Echa audytu rządów PO-PSL. Będzie komisja śledcza?

2016-05-12, 13:40

Echa audytu rządów PO-PSL. Będzie komisja śledcza?
Sala obrad Sejmu. Foto: PAP/Marcin Obara

W środę w Sejmie premier Szydło oraz poszczególni ministrowie przedstawili wyniki raportu, oceniającego rządy PO-PSL. Szefowa rządu podkreśliła m.in., że przez osiem lat budowano państwo teoretyczne, w którym obywatele się nie liczyli. Bardzo krytyczne podsumowanie działalności swoich poprzedników przedstawili wszyscy szefowie resortów. Nie milkną komentarze tych wystąpień, a do głosu dochodzą bohaterowie ministerialnych wypowiedzi.

Posłuchaj

Ewa Kopacz chce dyskusji o audycie (IAR)
+
Dodaj do playlisty

Była premier Ewa Kopacz (PO) wezwała szefową rządu Beatę Szydło i ministrów jej gabinetu do debat. Zdaniem Kopacz, jeśli politycy PiS odmówią udziału w takich debatach, to znaczy, że "stchórzyli, że nie mają nic do powiedzenia Polakom".

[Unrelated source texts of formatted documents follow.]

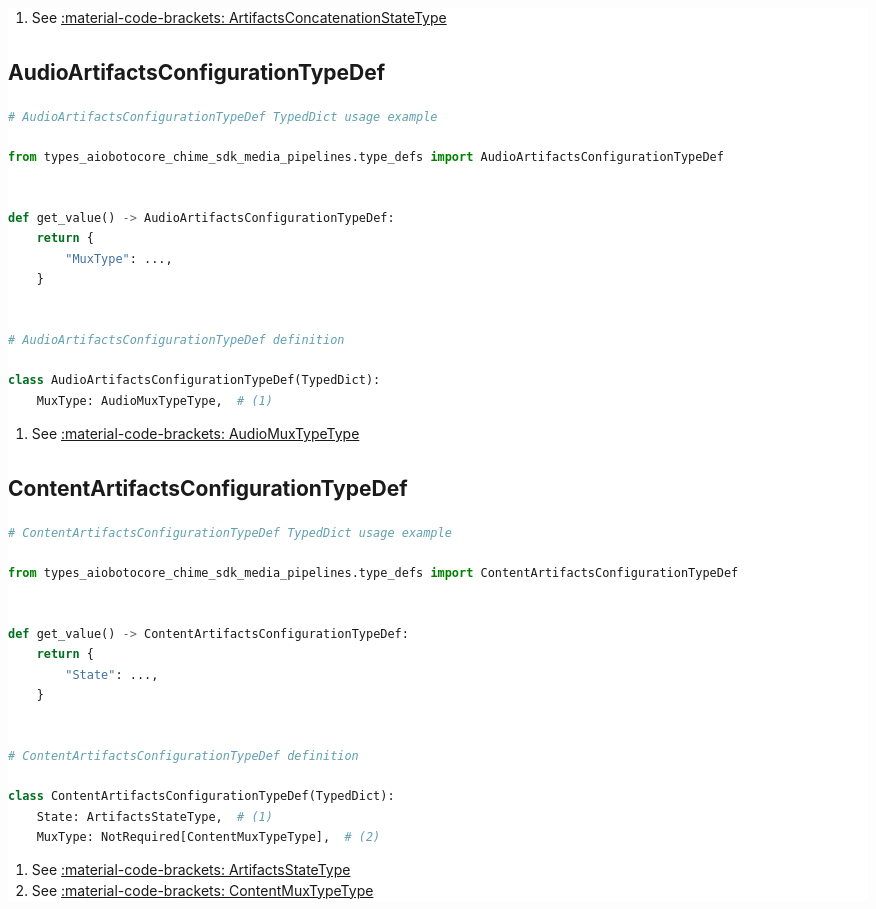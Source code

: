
 ```python
```

1. See [:material-code-brackets: ArtifactsConcatenationStateType](./literals.md#artifactsconcatenationstatetype)

## AudioArtifactsConfigurationTypeDef

```python
# AudioArtifactsConfigurationTypeDef TypedDict usage example

from types_aiobotocore_chime_sdk_media_pipelines.type_defs import AudioArtifactsConfigurationTypeDef


def get_value() -> AudioArtifactsConfigurationTypeDef:
    return {
        "MuxType": ...,
    }


# AudioArtifactsConfigurationTypeDef definition

class AudioArtifactsConfigurationTypeDef(TypedDict):
    MuxType: AudioMuxTypeType,  # (1)
```

1. See [:material-code-brackets: AudioMuxTypeType](./literals.md#audiomuxtypetype)

## ContentArtifactsConfigurationTypeDef

```python
# ContentArtifactsConfigurationTypeDef TypedDict usage example

from types_aiobotocore_chime_sdk_media_pipelines.type_defs import ContentArtifactsConfigurationTypeDef


def get_value() -> ContentArtifactsConfigurationTypeDef:
    return {
        "State": ...,
    }


# ContentArtifactsConfigurationTypeDef definition

class ContentArtifactsConfigurationTypeDef(TypedDict):
    State: ArtifactsStateType,  # (1)
    MuxType: NotRequired[ContentMuxTypeType],  # (2)
```

1. See [:material-code-brackets: ArtifactsStateType](./literals.md#artifactsstatetype)
2. See [:material-code-brackets: ContentMuxTypeType](./literals.md#contentmuxtypetype)
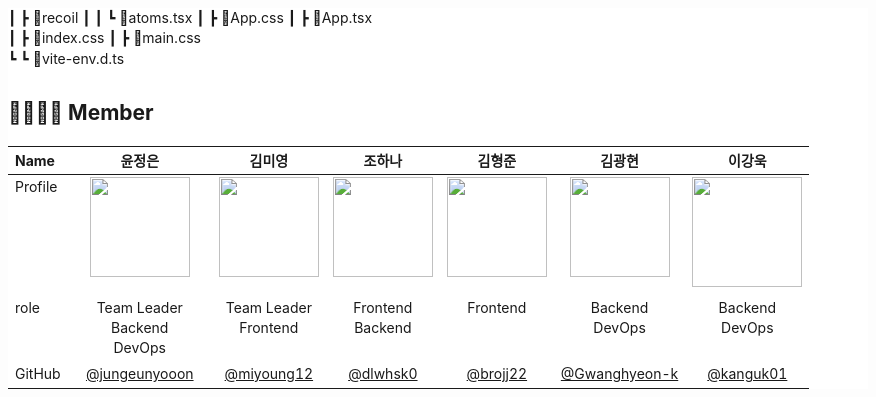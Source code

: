 ┃ ┣ 📂recoil 
┃ ┃ ┗ 📜atoms.tsx 
┃ ┣ 📜App.css 
┃ ┣ 📜App.tsx  
┃ ┣ 📜index.css
┃ ┣ 📜main.css  
┗ ┗ 📜vite-env.d.ts 

</code>
</pre>
</details>

## 👨‍👩‍👧‍👧 Member

| Name  | <center>윤정은</center> | <center>김미영</center> | <center>조하나</center> | <center>김형준</center> | <center>김광현</center> | <center>이강욱</center> | 
| :----- | :---------------------------------------: |:----------------------------------:| :---------------------------------------: | :----------------------------------------: | :-----------------------------------: | :---------------------------------------: | 
| Profile | <center><img width="100px" height="100px" src="https://github.com/2023-Winter-Bootcamp-Team-J/.github/assets/113340283/b07082d0-28f9-442a-9e8d-d46aeed4f9d4" /></center>|<center><img width="100px" height="100px" src="https://github.com/2023-Winter-Bootcamp-Team-J/.github/assets/96506175/fbdcdb1c-3f7c-4aac-9edc-d04bc58ee1d8" /></center>|<center><img width="100px" height="100px" src="https://github.com/2023-Winter-Bootcamp-Team-J/.github/assets/94193594/ccc6683d-51fd-448c-9c78-e6735f91bada" /></center>|<center><img width="100px" height="100px" src="https://github.com/2023-Winter-Bootcamp-Team-J/.github/assets/113340283/758a3b80-a12e-4ee2-9396-b82bc902e99b" /></center>|<center><img width="100px" height="100px" src="https://github.com/2023-Winter-Bootcamp-Team-J/.github/assets/113340283/c6fbcf04-d2a6-47ed-9cb5-2d69533e4058" /></center>|<center><img width="110px" height="110px" src="https://github.com/2023-Winter-Bootcamp-Team-J/.github/assets/113340283/c838e8be-b676-411e-9b48-c096e54dca7a" />|<center>
| role    | <center> Team Leader <br> Backend <br> DevOps </center>   | <center> Team Leader <br> Frontend </center>  | <center> Frontend <br> Backend </center>  | <center> Frontend </center> | <center> Backend <br> DevOps </center> | <center> Backend <br> DevOps </center>  | 
GitHub | <center>&nbsp;&nbsp;&nbsp;[@jungeunyooon](https://github.com/jungeunyooon)&nbsp;&nbsp;&nbsp;</center> | <center>&nbsp;[@miyoung12](https://github.com/miyoung12)&nbsp;</center>| <center>&nbsp;&nbsp;&nbsp;&nbsp;[@dlwhsk0](https://github.com/dlwhsk0)&nbsp;&nbsp;&nbsp;&nbsp;</center>| <center>&nbsp;&nbsp;&nbsp;&nbsp;&nbsp;[@brojj22](https://github.com/brojj22)&nbsp;&nbsp;&nbsp;&nbsp;&nbsp;</center> | <center>[@Gwanghyeon-k](https://github.com/Gwanghyeon-k)</center> | <center>&nbsp;&nbsp;&nbsp;&nbsp;[@kanguk01](https://github.com/kanguk01)&nbsp;&nbsp;&nbsp;&nbsp;</center> | 




</div>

- Jako była premier zwracam się do obecnej premier i proszę o rzetelne warunki, rzetelnej debaty. Moi ministrowie są gotowi, są przygotowani - powiedziała Kopacz w czwartek na konferencji prasowej w Sejmie. Jak oceniła, "jeśli (ministrowie PiS) odmówią, to znaczy, że stchórzyli, że nie mają nic do powiedzenia Polakom, że to wszystko jest tylko i wyłącznie gierką".


Posłuchaj

Ewa Kopacz: nie jesteśmy hipokrytami (IAR) 0:20
+
Dodaj do playlisty

 

"Opozycja będzie celem ataków"

- Rewolucja antydemokratyczna niestety postępuje, Trybunał Konstytucyjny, następnie media i prokuratura, a lada moment rewolucja w sądownictwie. To jest moment, w którym trzeba mieć w głowie jedną rzecz - że przez najbliższe miesiące, to opozycja będzie głównym tematem i celem ataków rządzących, a nie ich (rządu) program pozytywny - oceniła Kopacz.

Zadeklarowała, że Platforma chce rzetelnie mówić o tym, co jej się udało zrobić w trakcie 8 lat rządów, ale jednocześnie mówić o tym, co się nie udało. - Opinia publiczna nie może być tylko i wyłącznie informowana przez tych, którzy wykorzystują większość parlamentarną, swoje stanowiska, do tego, żeby ograniczać naszą możliwość komunikowania się (ze społeczeństwem) - zaznaczyła b. premier.


Borys Budka, były minister sprawiedliwości

źródło: TVN24/x-news


Kopacz zauważyła, że klub Platformy miał jedynie 30 minut na odpowiedź na zarzuty PiS w debacie sejmowej. Dlatego - poinformowała - w czwartek wszyscy ministrowie z czasów rządu PO "głęboko analizują" wystąpienia swoich odpowiedników w rządzie PiS. - My przez osiem lat naprawdę zmieniliśmy Polskę, jesteśmy z tego dumni, ale nie jesteśmy hipokrytami - wiele rzeczy można było zrobić lepiej - przyznała Kopacz.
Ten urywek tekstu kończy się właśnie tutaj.